A Salmon Fisher’s Journal

October 26, 2009:   Ed and I drove over separately to meet at the River Styx.  Water is only a little on the high side.  Tides are weak.  We’ve fished three of our usual places.  Now we move to a new area  we don’t know as well.  I concentrate while Ed chats on the phone, fly dangling in the water.  Yank, yank.  A hundred yards of his white backing leap downriver toward a log pile before I can pull both anchors.  “Got to go,” he says into his Bluetooth.  Eventually, I net his fish.  Chrome.  Male.  Big.  I start rowing over to the shallows for photographs.  “Where the heck are you going?” Ed inquires, earnestly.  I explain.  Ed resists.  The bite is on, and he wants me to catch a fish.  We debate, he persists, and back into the hole we go.  Two boats camp on our previous anchor point.

I get grabbed fast, then slack lined.  I retrieve and find my fly fouled in a tangle of leader, creating an impossibility of hooking anything.  Not knowing that was my one grab of the day, I release the tangle and cast again, with great anticipation in my heart.   Ed gets grabbed again and we’re off upriver.  His fish makes for the nasties along the south bank but doesn’t manage to damage the leader.  The wind is building and we’re 300 yards from where we were fishing.  Three more boats have pulled into our spot.  I net the fish and Ed holds it briefly for a big-fish-little-head photo.  The fish slips back into the water, a big bronze male.  We motor back to wedge our way into the hole.

The tide shifts but the river’s flow doesn’t.  No grabs, no fish rolling, nothing but rain and darkness.   We shop for dinner at Super Fred’s before we go to the Motel.  Five-bean, non-fat salad for Jay.  McDonald’s for Ed.  Fig Newtons for desert.  Zombie movie on TV.  We laugh at the zombies.  I fall asleep before the movie ends.

October 27, 2009:  It rained hard last night.  North Oregon Coast rain.  We pass on the continental breakfast – high fat junk.  Coffee at a blue kiosk.  Drive to the river, stand on the levee, and frown at murky water.  Two foot visibility?  Heck, we’re here anyway, might as well fish.

So we fish.  Nothing.  We move around.  Nothing.  We visit with other boats.  “How-ya-doin?”  Nothing.  “Let’s go,” Ed says a little after noon.  We head for the beach.

“I’m heading south,” I say.  “You’re kidding,” Ed says.  “Nope,” I reply.  “I’ve heard too many stories about big schools of kings surging into the Elk.  I’ve heard about hundred fish days, two hundred fish days, days when everyone caught fish,” I say.  “I want to see one of those days.  I want to be there on one of those days instead of just hearing about it a week later,” I say.
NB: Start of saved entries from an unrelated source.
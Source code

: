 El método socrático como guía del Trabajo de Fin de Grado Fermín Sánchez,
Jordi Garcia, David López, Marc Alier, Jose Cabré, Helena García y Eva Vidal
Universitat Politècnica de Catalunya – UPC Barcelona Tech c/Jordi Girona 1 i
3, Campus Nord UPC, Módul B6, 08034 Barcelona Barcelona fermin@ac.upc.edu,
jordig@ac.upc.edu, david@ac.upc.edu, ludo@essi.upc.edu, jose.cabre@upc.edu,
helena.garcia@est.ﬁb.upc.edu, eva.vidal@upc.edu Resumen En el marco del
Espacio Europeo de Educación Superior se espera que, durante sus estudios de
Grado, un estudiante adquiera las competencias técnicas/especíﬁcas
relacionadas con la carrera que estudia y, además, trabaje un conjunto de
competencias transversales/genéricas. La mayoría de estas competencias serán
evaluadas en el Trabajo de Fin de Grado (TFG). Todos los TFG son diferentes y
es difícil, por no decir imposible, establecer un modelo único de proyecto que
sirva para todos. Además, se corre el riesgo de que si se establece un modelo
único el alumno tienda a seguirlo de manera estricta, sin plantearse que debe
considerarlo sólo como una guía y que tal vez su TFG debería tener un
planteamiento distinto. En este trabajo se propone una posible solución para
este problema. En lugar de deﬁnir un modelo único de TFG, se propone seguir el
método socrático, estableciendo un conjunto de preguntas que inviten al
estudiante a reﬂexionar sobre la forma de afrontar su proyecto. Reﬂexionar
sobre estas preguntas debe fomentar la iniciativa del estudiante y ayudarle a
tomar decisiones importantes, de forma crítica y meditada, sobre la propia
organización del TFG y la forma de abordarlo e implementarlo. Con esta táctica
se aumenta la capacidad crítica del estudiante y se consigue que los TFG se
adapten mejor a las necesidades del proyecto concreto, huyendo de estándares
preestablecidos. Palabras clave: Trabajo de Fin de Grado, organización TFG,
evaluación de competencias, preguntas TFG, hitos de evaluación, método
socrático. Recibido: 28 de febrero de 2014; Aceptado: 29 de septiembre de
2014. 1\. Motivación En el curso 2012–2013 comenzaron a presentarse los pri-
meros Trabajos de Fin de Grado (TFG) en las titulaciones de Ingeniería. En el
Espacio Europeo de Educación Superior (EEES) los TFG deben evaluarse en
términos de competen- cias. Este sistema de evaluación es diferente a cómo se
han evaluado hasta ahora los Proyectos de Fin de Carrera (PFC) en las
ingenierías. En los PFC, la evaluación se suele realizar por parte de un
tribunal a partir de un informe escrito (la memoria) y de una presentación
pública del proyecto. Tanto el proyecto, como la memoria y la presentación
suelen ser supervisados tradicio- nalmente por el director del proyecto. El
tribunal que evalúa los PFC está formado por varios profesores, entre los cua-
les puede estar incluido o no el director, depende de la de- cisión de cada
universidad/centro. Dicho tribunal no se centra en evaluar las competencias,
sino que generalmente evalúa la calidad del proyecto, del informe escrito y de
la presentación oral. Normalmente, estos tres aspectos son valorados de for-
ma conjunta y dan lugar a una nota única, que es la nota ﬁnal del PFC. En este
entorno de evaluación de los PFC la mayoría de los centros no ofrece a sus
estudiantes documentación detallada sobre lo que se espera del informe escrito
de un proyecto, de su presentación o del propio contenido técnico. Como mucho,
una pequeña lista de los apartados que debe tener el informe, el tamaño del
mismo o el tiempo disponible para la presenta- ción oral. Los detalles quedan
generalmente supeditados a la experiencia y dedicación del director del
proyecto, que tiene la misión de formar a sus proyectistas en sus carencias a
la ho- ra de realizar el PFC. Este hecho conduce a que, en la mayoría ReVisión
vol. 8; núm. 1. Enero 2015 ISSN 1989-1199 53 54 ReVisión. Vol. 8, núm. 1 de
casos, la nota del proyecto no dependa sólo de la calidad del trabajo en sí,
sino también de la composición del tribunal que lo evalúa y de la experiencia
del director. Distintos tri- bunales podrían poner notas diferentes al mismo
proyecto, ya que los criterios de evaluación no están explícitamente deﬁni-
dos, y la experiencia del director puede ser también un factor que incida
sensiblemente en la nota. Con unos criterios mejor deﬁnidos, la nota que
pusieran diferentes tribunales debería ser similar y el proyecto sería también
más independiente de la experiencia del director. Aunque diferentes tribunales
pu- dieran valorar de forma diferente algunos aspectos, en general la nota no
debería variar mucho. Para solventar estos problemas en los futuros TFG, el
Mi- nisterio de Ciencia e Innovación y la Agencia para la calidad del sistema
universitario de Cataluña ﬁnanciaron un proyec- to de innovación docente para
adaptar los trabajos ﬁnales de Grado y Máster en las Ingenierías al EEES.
Ed will go back to work.  I’ll drive south to check out conditions.

If it looks good, Ed and Rob will join me later in the week.  Little do I know this is about to be a trip into hell.

The drive down the coast is mind numbing.  Coffee kiosks become my sole focus of interest.  Mermaids beckon from billboards.  Art Galleries.  Myrtle wood gardens.  Antiques.  Pancake houses.  Corn dogs.  I pass river after river on my journey down 101.  I know these rivers, all of them.  Today, though, they all blend together.  I loose track of their natural order.   Acres and acres of empty concrete stand where a lumber mill once labored day and night.  Mountains of wood chips from the ‘80s are ghosts today.  “All you can eat buffet,” the neon Casino sign screams at me.  No thanks.  I remember a thriving café here, a gas station there, a sporting goods store in Reedsport.

I call the motel in Port Orford somewhere along the drive.  “Sure, we’ve got a room.”  “Fishing has been slow,” John says.

About 8 PM, I pull into the Motel, get my gear ready for the morning, and roll into bed.  This is only the end of day 2 and I’m already tired.  I hope this was a good idea.